Say I have an e-commerce with a data model like the following, which allows a Sale
to describe how a single Product
is sold. This division allows a product to be sold multiple times in different ways (different pricing, or offered at a different point in time). This works great when a sale is selling a single product.
Sale
- product_id (sale belongs to product)
- other offer details like price, sale expiry date, marketing content, etc
Product
- product has many sales
- factual product details like name, photo, manufacturers description, etc
The problem: How can this data model be improved to allow a sale to have many products?
For example, to create a bundle of 1 of product A, and 1 of product B. So if a customer wants quantity=3 of those bundles, they would receive a total of 3 A's and 3 B's.
Or a sale could be for multiples of a single product. In this case the sale would be for 5 of product C. So if a customer wants quantity=3 of those bundles, they would receive 15 product C's.

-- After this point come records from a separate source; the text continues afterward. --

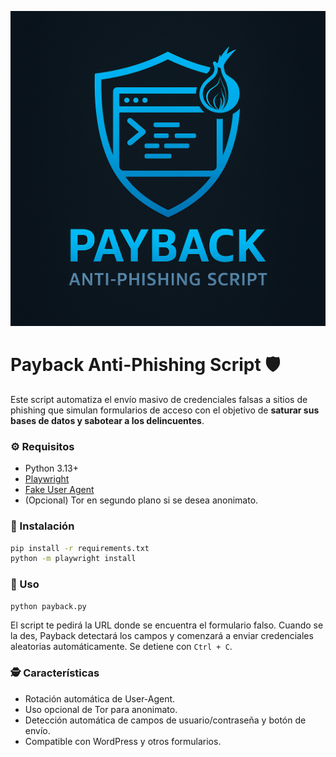 
![Payback Logo](./payback-logo.png)


# Payback Anti-Phishing Script 🛡️

Este script automatiza el envío masivo de credenciales falsas a sitios de phishing que simulan formularios de acceso con el objetivo de **saturar sus bases de datos y sabotear a los delincuentes**.

### ⚙️ Requisitos

- Python 3.13+
- [Playwright](https://playwright.dev/python/)
- [Fake User Agent](https://pypi.org/project/fake-useragent/)
- (Opcional) Tor en segundo plano si se desea anonimato.

### 🚀 Instalación

```bash
pip install -r requirements.txt
python -m playwright install
```

### 🧠 Uso

```bash
python payback.py
```

El script te pedirá la URL donde se encuentra el formulario falso. Cuando se la des, Payback detectará los campos y comenzará a enviar credenciales aleatorias automáticamente. Se detiene con `Ctrl + C`.

### 🕵️ Características

- Rotación automática de User-Agent.
- Uso opcional de Tor para anonimato.
- Detección automática de campos de usuario/contraseña y botón de envío.
- Compatible con WordPress y otros formularios.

The best idea I have so far is add a new table. This would allow a sale to reference many orderables, which describe what's in the bundle.
Orderables
- belongs to product
- belongs to sale
- qty in the bundle
But a refactoring of this magnitude is a monumental task. The number times sale.product
appears in the codebase for a variety of reasons is enormous. And every single case need to be fixed in code, and probably presentation as well.
So before we commit too heavily to this approach, I'm wondering if there is a glimmer of hope I've not yet seen, or if my future is fraught with the pain and peril of this epic refactoring.